Traditionally, the Teli are an occupational caste of oil-pressers. The traditional wooden oil press was driven by blindfolded oxen around a mill. This labour intensive mill has been replaced by motor operated mills. However, many of today’s oil mills are owned by other communities. Consequently, the Teli have been forced diversified into other vocations.
Teli are a large group numbering around 17.5 million and are distributed in one hundred and twenty-one districts throughout India and spread across fifteen states.

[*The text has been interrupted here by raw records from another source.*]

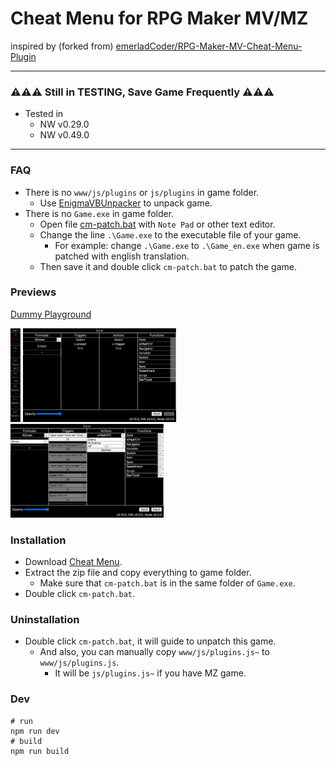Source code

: # Cheat Menu for RPG Maker MV/MZ

inspired by (forked
from) [emerladCoder/RPG-Maker-MV-Cheat-Menu-Plugin](https://github.com/emerladCoder/RPG-Maker-MV-Cheat-Menu-Plugin)

---

### ⚠️⚠️⚠️ Still in TESTING, Save Game Frequently ⚠️⚠️⚠️

- Tested in
    - NW v0.29.0
    - NW v0.49.0

---

### FAQ

- There is no `www/js/plugins` or `js/plugins` in game folder.
    - Use [EnigmaVBUnpacker](https://f95zone.to/threads/rpg-maker-mv-unpacker.417/post-3577739) to unpack game.
- There is no `Game.exe` in game folder.
    - Open file [cm-patch.bat](cm-patch.bat) with `Note Pad` or other text editor.
    - Change the line `.\Game.exe` to the executable file of your game.
        - For example: change `.\Game.exe` to `.\Game_en.exe` when game is patched with english translation.
    - Then save it and double click `cm-patch.bat` to patch the game.

### Previews

[Dummy Playground](https://allape.github.io/RPG-Maker-MV-Cheat-Menu-Plugin/index.html)

<img src="samples/pic-main.png" alt="Main Picture" height="150">  
<img src="samples/pic-empty-settings.png" alt="Empty Settings" height="150">
<img src="samples/pic-settings.png" alt="Settings" height="150">

### Installation

- Download [Cheat Menu](https://github.com/allape/RPG-Maker-MV-Cheat-Menu-Plugin/releases).
- Extract the zip file and copy everything to game folder.
    - Make sure that `cm-patch.bat` is in the same folder of `Game.exe`.
- Double click `cm-patch.bat`.

### Uninstallation

- Double click `cm-patch.bat`, it will guide to unpatch this game.
    - And also, you can manually copy `www/js/plugins.js~` to `www/js/plugins.js`.
        - It will be `js/plugins.js~` if you have MZ game.

### Dev

```shell
# run
npm run dev
# build
npm run build
```
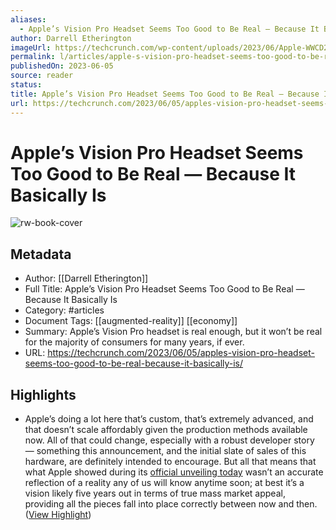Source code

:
 ```yaml
---
aliases:
  - Apple’s Vision Pro Headset Seems Too Good to Be Real — Because It Basically Is
author: Darrell Etherington
imageUrl: https://techcrunch.com/wp-content/uploads/2023/06/Apple-WWCD23-Vision-Pro-Panorama-230605.jpg?resize=1200,675
permalink: l/articles/apple-s-vision-pro-headset-seems-too-good-to-be-real-because-it-basically-is
publishedOn: 2023-06-05
source: reader
status: 
title: Apple’s Vision Pro Headset Seems Too Good to Be Real — Because It Basically Is
url: https://techcrunch.com/2023/06/05/apples-vision-pro-headset-seems-too-good-to-be-real-because-it-basically-is/
---
```

# Apple’s Vision Pro Headset Seems Too Good to Be Real — Because It Basically Is

![rw-book-cover](https://techcrunch.com/wp-content/uploads/2023/06/Apple-WWCD23-Vision-Pro-Panorama-230605.jpg?resize=1200,675)

## Metadata

- Author: [[Darrell Etherington]]
- Full Title: Apple’s Vision Pro Headset Seems Too Good to Be Real — Because It Basically Is
- Category: #articles
- Document Tags: [[augmented-reality]] [[economy]]
- Summary: Apple’s Vision Pro headset is real enough, but it won’t be real for the majority of consumers for many years, if ever.
- URL: https://techcrunch.com/2023/06/05/apples-vision-pro-headset-seems-too-good-to-be-real-because-it-basically-is/

## Highlights

- Apple’s doing a lot here that’s custom, that’s extremely advanced, and that doesn’t scale affordably given the production methods available now. All of that could change, especially with a robust developer story — something this announcement, and the initial slate of sales of this hardware, are definitely intended to encourage. But all that means that what Apple showed during its [official unveiling today](https://techcrunch.com/2023/06/05/a-closer-look-at-apples-3499-vision-pro-headset/) wasn’t an accurate reflection of a reality any of us will know anytime soon; at best it’s a vision likely five years out in terms of true mass market appeal, providing all the pieces fall into place correctly between now and then. ([View Highlight](https://read.readwise.io/read/01h3kp9qtk7044efctmcd9vcq7))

They derive their community name from the Hindi word tel which means oil. The Sanskrit word for oil, tailika or taila, is also derived from tilli, meaning sesame. The mythological origin of the Teli is traced to Shiva. Legend has it that he created the Teli to destroy five demons. The Teli have many other legends concerning their origin, one being that the first Teli was created by Shiva to massage him with oil. There is another belief that when Mahadev (a synonym of Shiva) needed oil he created a man from the dirt of his body and gave him a bullock and told him to produce oil. Yet another myth maintains there was man who had three sons and fifty-two mahua (Bassia latifolia) trees whose produce he decided to divide among the sons. One son picked up the leaves; another collected the flowers, while the third took the fruit kernels and crushed oil out of them, thereby becoming the founder of the Teli.